Photography surrenders much more than it says. It belongs to silence, more than narrative. Today, nothing. It is photography’s incompleteness and permutability that Daniel Blaufuks explores in his images, images which contain a certain truth, a certain fiction, in which desire, anxiety and memory interfere. His gaze seeks movements and transformations from appearances, similar to those experienced by Jack Kerouac after he saw Robert Frank’s photographs in the book The Americans: ‘that crazy feeling in America when the sun is hot on the streets and music comes out of the jukebox or from a nearby funeral (…) After seeing the pictures you don’t know what is sadder, a jukebox or a coffin’[2].
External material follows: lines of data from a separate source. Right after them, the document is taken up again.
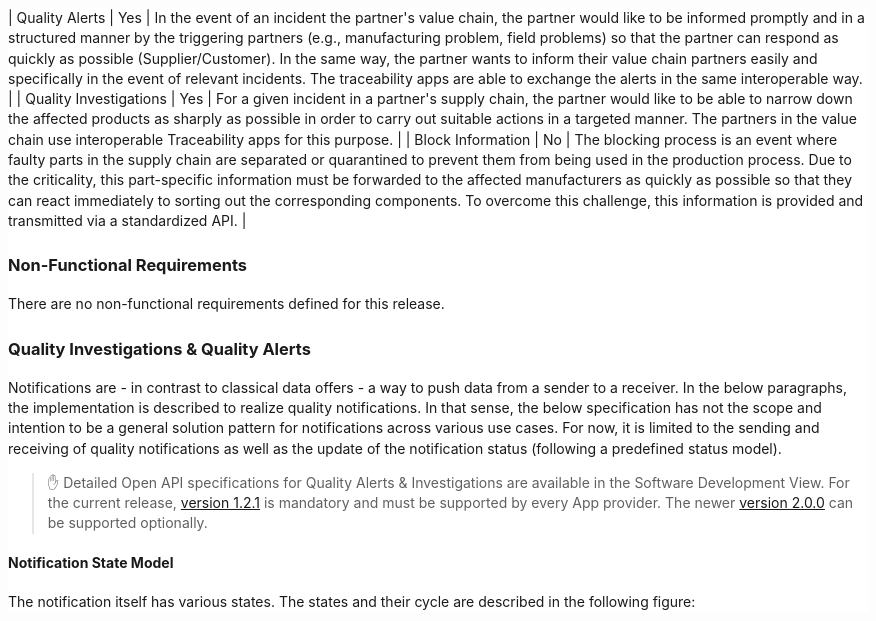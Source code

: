 | Quality Alerts                                             |    Yes    | In the event of an incident the partner's value chain, the partner would like to be informed promptly and in a structured manner by the triggering partners (e.g., manufacturing problem, field problems) so that the partner can respond as quickly as possible (Supplier/Customer). In the same way, the partner wants to inform their value chain partners easily and specifically in the event of relevant incidents. The traceability apps are able to exchange the alerts in the same interoperable way.                                                                                                                                                                                                                                                                                                                                                                                           |
| Quality Investigations                                     |    Yes    | For a given incident in a partner's supply chain, the partner would like to be able to narrow down the affected products as sharply as possible in order to carry out suitable actions in a targeted manner. The partners in the value chain use interoperable Traceability apps for this purpose.                                                                                                                                                                                                                                                                                                                                                                                                                                                                                                                                                                                                       |
| Block Information                                          |    No     | The blocking process is an event  where faulty parts in the supply chain are separated or quarantined to prevent them from being used in the production process. Due to the criticality, this part-specific information must be forwarded to the affected manufacturers as quickly as possible so that they can react immediately to sorting out the corresponding components. To overcome this challenge, this information is provided and transmitted via a standardized API.                                                                                                                                                                                                                                                                                                                                                                                                                           |

### Non-Functional Requirements

There are no non-functional requirements defined for this release.

### Quality Investigations & Quality Alerts

Notifications are - in contrast to classical data offers - a way to push data from a sender to a receiver. In the below paragraphs, the implementation is described to realize quality notifications. In that sense, the below specification has not the scope and intention to be a general solution pattern for notifications across various use cases. For now, it is limited to the sending and receiving of quality notifications as well as the update of the notification status (following a predefined status model).

> :raised_hand: Detailed Open API specifications for Quality Alerts & Investigations are available in the Software Development View. For the current release, [version 1.2.1](https://eclipse-tractusx.github.io/api-hub/eclipse-tractusx.github.io/kit-traceability-notifications-openAPI-1.2.1/swagger-ui/) is mandatory and must be supported by every App provider. The newer [version 2.0.0](https://eclipse-tractusx.github.io/api-hub/eclipse-tractusx.github.io/kit-traceability-notifications-openAPI-2.0.0/swagger-ui/) can be supported optionally.

#### Notification State Model

The notification itself has various states. The states and their cycle are described in the following figure:
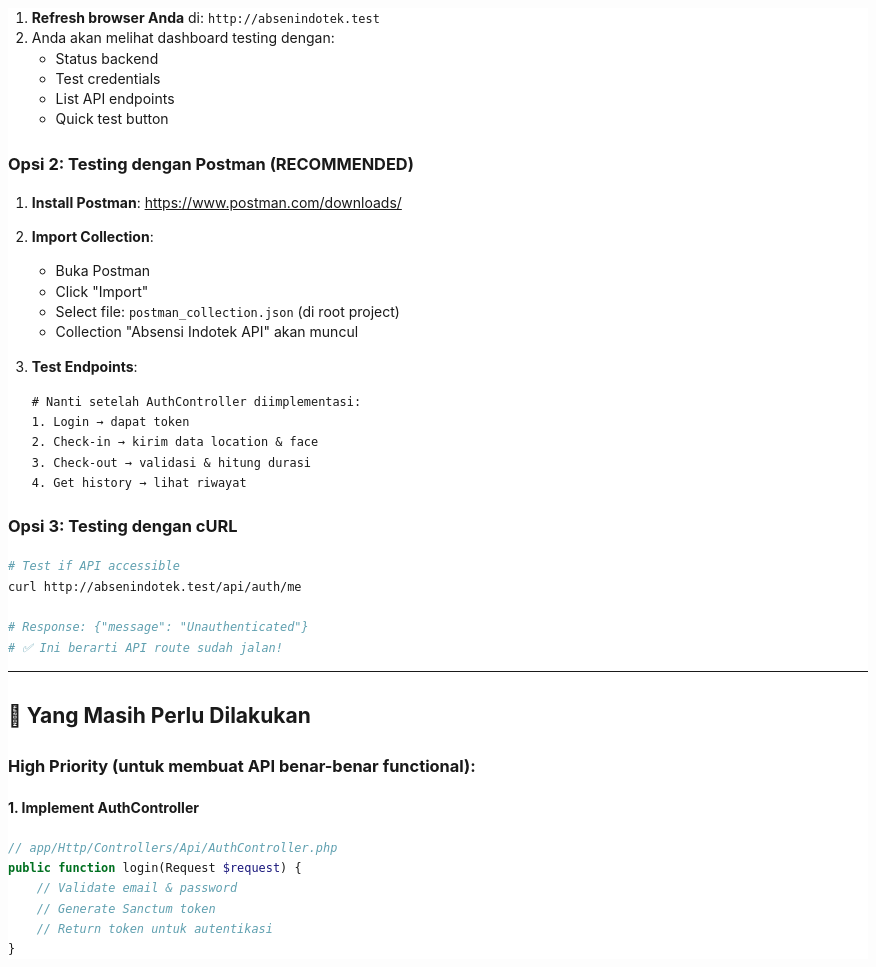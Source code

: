 1. **Refresh browser Anda** di: `http://absenindotek.test`
2. Anda akan melihat dashboard testing dengan:
   - Status backend
   - Test credentials
   - List API endpoints
   - Quick test button

### Opsi 2: Testing dengan Postman (RECOMMENDED)

1. **Install Postman**: https://www.postman.com/downloads/

2. **Import Collection**:
   - Buka Postman
   - Click "Import"
   - Select file: `postman_collection.json` (di root project)
   - Collection "Absensi Indotek API" akan muncul

3. **Test Endpoints**:
   ```
   # Nanti setelah AuthController diimplementasi:
   1. Login → dapat token
   2. Check-in → kirim data location & face
   3. Check-out → validasi & hitung durasi
   4. Get history → lihat riwayat
   ```

### Opsi 3: Testing dengan cURL

```bash
# Test if API accessible
curl http://absenindotek.test/api/auth/me

# Response: {"message": "Unauthenticated"} 
# ✅ Ini berarti API route sudah jalan!
```

---

## 🔧 Yang Masih Perlu Dilakukan

### High Priority (untuk membuat API benar-benar functional):

#### 1. Implement AuthController
```php
// app/Http/Controllers/Api/AuthController.php
public function login(Request $request) {
    // Validate email & password
    // Generate Sanctum token
    // Return token untuk autentikasi
}
```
All these images of the everyday appear to contain very little. They have little to show or tell. Absolute deception. We must ask: what experience of the real is provoked by each image, when nothing seems to happen? How does the image look at us and link us to a past? In what way are we projected by each image beyond the visible, beyond what can be represented? These are questions that Daniel Blaufuks raises frequently, through a visual practice that demands another attention, another perceptive availability, between aesthetic appreciation and diegetic and temporal speculation, liable to lead us towards a rhizomatic network of possibilities of growth and permanently delayed perspectives, which seems to reflect the random bundle of possibilities provided by imagination and rememoration.
[2] Jack Kerouac, introduction to Robert Frank’s (1958), The Americans, Steidl, Göttingen, 2008.